Becoming Canis dirus - SvenG's Training Log

5/3/1 & Bodybuilding - c19w3 - summary

This summary is about a week overdue, and there’s probably not too much point to it by now, but I’ll just go ahead and post it for completeness…

The last week of 5/3/1 & Bodybuilding was pretty awesome: I set a new 1+ press rep PR (150x6), I set a new 1+ deadlift rep PR (350x8), I crushed 159 push-ups over 4 rest-pause sets, and squatting 285 didn’t bury me. It was a decent week for sure.

I ALMOST got in all 42 30-minute weighted vest walks over the course of this template, too, but the deep freeze finally hit us—we’re talking sub-zero temps and ridiculous wind chills—so I opted to ride the bike on Friday and Saturday instead. Regardless, I’m glad the daily walks are over: boring, Boring, BORING.

As cool as the rep PRs in the last two weeks of this template were, what I’m happiest about is that I finally figured out eating: I don’t think I was eating enough in the first four weeks, but I was putting away food like it was my job during the last two weeks. I wasn’t hungry like I was during Forever BBB or BBB Beefcake or some of the other templates I’ve run, so I was basically force-feeding myself to put away the extra calories, but my abs got blurry, my love handles returned, and when it came time to lift, my body was ready.

That said, I honestly don’t like force-feeding—at least not like that. I’m not sure how exactly, but it felt different somehow. And I don’t think it’s smart to do it like that for too long, particularly given my history with food.

But I am happy to eat if I’m hungry, so when I tackle the Frankenstein’ed version of this template I’ve got planned for the start of the New Year, I’ll need to make some adjustments to make sure I’m actually hungry when it’s time to eat. Luckily that’s easy enough to accomplish with some hard work.

For now though, I’m moving into a planned deload. My goals are straightforward:

  • Complete all 4 lifting workouts
  • Complete 3 days of easy conditioning
  • Do 50 burpees + swings every day
  • Eat

Notice I didn’t say, “Eat right.” This deload falls over the holidays, so I’m just going to enjoy whatever food is available when it’s time to eat.
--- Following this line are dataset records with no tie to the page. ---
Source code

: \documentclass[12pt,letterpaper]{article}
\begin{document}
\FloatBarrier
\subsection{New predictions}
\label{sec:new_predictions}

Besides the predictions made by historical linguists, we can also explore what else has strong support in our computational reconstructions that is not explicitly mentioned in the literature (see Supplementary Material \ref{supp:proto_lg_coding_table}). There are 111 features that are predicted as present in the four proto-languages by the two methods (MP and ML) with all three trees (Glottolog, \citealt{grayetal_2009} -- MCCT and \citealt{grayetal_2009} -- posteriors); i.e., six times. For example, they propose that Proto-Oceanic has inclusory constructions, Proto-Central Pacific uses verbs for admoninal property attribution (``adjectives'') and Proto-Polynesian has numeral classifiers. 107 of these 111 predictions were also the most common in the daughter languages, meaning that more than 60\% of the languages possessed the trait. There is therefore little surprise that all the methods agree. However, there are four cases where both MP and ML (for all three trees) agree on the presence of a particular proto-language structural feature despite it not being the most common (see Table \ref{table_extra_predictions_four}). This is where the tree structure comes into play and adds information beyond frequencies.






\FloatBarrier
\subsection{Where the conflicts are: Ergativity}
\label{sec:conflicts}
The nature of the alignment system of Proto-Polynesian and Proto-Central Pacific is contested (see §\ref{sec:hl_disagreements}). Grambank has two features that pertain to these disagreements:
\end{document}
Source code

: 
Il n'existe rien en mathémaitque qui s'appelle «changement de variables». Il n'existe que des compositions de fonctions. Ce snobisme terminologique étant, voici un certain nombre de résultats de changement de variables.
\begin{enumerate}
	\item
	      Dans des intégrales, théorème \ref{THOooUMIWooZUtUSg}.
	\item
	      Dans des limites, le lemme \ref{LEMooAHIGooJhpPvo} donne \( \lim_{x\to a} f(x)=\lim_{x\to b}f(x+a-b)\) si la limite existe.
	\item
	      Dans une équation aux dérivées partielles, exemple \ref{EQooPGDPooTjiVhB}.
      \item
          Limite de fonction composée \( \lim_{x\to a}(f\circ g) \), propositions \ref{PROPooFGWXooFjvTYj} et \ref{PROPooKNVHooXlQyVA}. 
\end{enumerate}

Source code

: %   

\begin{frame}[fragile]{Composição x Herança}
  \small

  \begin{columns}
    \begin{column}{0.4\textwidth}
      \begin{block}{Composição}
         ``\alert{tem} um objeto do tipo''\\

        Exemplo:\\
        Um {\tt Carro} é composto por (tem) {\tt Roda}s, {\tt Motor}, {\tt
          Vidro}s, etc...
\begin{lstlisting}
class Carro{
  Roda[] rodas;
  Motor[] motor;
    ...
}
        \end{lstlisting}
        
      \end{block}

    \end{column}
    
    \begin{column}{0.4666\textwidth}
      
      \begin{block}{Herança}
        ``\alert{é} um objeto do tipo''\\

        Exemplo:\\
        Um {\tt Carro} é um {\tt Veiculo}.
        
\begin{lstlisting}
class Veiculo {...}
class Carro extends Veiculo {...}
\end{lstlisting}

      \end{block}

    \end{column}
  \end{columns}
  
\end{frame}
I won’t be purposefully crazy or stupid, but we’ve got several atypical events planned, so I already know most days won’t feature my typical menu.

I’m cycling up all the weights this week—so +5 lbs on press and bench, and +10 lbs on deadlift and squat—but I’m also going to stick to the actual 7WP, Deload protocol, not the TM Test version that I often do: I’m just going to hit 5, 3, 1, and 1 for the work sets.

Beyond that, my plan this week is to:

  • Finish out the last set of BB curls for 2022 (152 unbroken reps!)
  • Enjoy the relaxed schedule at work (all meetings have been cancelled until after the New Year’s holiday!)
  • Savor the fact that my kids still get up early on Christmas morning exactly because it’s Christmas morning

That’s it.

But it sounds like an absolutely AWESOME plan to me!